In 2005, Peter Lewis wrote a wonderful essay in this journal titled “Wittgenstein, Tolstoy, and Shakespeare.”1 It remains important today, not least because it is probably still the only paper to discuss Wittgenstein’s own comments on Shakespeare in any systematic detail.2 Given the stature of Wittgenstein and Shakespeare in philosophy and literature, that may come as something of a surprise. Of course, many others have related Wittgenstein’s work to Shakespeare’s plays. Stanley Cavell, when developing his own influential philosophy, most obviously comes to mind.3 But unlike Lewis’s, such studies rarely directly address the comments that Wittgenstein himself made on Shakespeare.

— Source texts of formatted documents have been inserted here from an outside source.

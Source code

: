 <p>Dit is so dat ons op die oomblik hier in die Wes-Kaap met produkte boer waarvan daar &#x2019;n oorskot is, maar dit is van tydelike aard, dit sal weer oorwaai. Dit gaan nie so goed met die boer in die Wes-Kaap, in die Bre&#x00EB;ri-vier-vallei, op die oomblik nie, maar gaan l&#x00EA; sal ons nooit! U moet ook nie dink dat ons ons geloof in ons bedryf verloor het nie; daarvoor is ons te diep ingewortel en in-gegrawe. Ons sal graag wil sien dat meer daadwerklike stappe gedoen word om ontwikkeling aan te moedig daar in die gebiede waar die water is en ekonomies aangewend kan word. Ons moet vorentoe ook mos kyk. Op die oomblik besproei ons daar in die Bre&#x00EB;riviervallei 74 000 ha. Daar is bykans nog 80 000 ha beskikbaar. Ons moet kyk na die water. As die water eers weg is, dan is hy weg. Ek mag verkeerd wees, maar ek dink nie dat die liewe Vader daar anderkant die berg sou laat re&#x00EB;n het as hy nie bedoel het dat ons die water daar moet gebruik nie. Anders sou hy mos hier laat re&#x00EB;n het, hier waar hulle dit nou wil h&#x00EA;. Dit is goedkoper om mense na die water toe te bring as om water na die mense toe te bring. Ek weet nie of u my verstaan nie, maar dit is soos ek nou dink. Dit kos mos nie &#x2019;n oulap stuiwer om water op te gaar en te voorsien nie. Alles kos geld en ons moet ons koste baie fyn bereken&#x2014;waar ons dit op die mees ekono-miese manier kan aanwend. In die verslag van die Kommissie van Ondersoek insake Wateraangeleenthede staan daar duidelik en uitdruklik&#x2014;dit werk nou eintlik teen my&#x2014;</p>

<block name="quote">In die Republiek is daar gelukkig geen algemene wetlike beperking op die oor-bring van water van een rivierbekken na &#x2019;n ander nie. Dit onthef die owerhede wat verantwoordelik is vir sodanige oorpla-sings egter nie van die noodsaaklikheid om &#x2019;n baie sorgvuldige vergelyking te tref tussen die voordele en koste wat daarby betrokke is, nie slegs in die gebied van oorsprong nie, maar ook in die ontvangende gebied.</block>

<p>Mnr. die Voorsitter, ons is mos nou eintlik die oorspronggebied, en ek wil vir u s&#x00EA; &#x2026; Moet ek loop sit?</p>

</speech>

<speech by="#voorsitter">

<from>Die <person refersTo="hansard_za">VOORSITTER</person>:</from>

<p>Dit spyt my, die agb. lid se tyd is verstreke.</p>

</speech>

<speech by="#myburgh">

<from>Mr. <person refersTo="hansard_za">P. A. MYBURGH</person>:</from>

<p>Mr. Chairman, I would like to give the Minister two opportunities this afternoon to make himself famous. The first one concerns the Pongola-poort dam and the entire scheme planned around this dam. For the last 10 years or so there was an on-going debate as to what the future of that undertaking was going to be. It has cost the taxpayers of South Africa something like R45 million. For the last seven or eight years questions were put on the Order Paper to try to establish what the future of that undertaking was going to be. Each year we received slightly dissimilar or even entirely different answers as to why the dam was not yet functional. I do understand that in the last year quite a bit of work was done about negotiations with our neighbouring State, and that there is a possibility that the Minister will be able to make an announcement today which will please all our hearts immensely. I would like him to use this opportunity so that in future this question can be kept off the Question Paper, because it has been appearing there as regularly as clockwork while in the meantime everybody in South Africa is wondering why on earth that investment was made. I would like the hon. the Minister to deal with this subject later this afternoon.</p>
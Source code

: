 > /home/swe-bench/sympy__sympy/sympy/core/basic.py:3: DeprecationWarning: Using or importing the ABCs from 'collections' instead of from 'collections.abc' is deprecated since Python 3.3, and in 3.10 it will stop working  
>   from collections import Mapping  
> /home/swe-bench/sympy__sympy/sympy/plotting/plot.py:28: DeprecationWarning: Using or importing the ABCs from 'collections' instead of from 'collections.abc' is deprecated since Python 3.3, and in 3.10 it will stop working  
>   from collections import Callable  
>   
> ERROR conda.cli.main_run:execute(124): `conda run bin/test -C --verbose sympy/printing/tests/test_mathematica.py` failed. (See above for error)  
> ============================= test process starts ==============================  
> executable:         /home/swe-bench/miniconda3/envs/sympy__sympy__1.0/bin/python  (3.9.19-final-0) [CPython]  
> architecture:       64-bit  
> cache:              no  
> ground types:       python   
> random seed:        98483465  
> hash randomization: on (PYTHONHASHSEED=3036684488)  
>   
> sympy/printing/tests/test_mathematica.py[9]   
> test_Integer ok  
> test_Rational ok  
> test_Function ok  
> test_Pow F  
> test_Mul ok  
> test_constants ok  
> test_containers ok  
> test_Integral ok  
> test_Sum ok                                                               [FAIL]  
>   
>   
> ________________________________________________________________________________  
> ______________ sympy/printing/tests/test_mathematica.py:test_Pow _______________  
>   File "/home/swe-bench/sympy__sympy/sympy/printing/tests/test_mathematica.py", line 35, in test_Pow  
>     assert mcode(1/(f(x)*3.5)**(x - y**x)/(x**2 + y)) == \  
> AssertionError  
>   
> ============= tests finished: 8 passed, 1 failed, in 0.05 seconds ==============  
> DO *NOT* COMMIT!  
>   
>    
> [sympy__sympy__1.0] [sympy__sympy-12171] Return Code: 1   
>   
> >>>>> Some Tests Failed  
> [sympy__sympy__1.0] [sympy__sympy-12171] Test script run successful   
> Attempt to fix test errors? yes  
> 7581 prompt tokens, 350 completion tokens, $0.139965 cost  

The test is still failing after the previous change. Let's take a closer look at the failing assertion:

While I find Lewis’s paper to be informative, he overlooks in his review a theme that, from my own reading of Wittgenstein’s comments on Shakespeare, seems to be central to the way in which the great philosopher thought about the poet. The theme I want to explore is how Wittgenstein took an interest in that peculiarly creative way of writing that Shakespeare exemplified; namely, metaphysical wit.4 So much so, that Wittgenstein preferred to think of Shakespeare as a “creator of language rather than a poet” (CV, p. 95).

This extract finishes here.